Programming Assignment 2 - Interference Computations

Introduction to Computer Science II, Summer 2001


Table of Contents

Due Date

This assignment is due on Tuesday, 19 June, no later than 2:00 p.m.

See the assignment turn-in page for instructions on turning in your assignment.

Background

Interference computations are an important part of constructing a realistic environment for computer games. Interference computations are responsible for enforcing the real-world property that two solid objects cannot occupy the same space at the same time; it is the interference computations that keep people from walking through walls and keeps the candle from sinking through the mantle piece.

The Problem

You are working as part of a team creating a new computer game, and you are responsible for implementing a class that provides the basic interference computations for the game. The class must have the public interface
class cube {

  public:

    cube(int s)

    void move(int x, int y, int z)

    bool interferes_with(cube c)
  };
The class may have any private members you think are necessary, but it may have only the three public members shown above.

The three public members have the functions

  1. cube() - create a cube s units on a side.
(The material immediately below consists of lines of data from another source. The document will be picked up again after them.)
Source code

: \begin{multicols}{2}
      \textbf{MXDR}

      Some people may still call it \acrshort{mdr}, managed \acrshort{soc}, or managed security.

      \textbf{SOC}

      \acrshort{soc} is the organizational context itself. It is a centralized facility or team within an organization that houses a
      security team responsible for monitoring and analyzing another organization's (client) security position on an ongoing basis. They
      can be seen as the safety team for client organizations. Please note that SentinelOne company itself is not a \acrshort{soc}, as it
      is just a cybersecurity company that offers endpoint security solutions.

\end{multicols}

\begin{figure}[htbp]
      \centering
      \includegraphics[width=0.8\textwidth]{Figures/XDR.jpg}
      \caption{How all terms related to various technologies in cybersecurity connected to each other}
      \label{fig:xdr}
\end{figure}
The cube's center is co-incident with the origin of the environment.

  2. move() - move the cube x units along the x axis (positive right, negative left), y units along the y axis (positive up, negative down), and z units along the z axis (positive out, negative in).

  3. interferes_with() - return true if the cube c interferes with any part of this cube; return false if c doesn't interfere with this cube. One cube interferes with another cube if there exists some point p in the environment such that p is part of both cubes. A point p is part of a cube if the point lies on the cube's surface or is part of the cube's interior.

Testing

You can compile your cube source with the test file game.cc to test your code. You can download game.cc from a browser (shift-left-click on the link) or access it directly at

/export/home/us/csfac/cs176-summer2001/pa/2/game.cc

from any PC lab machine or rockhopper.


This page last modified on 6 June 2001.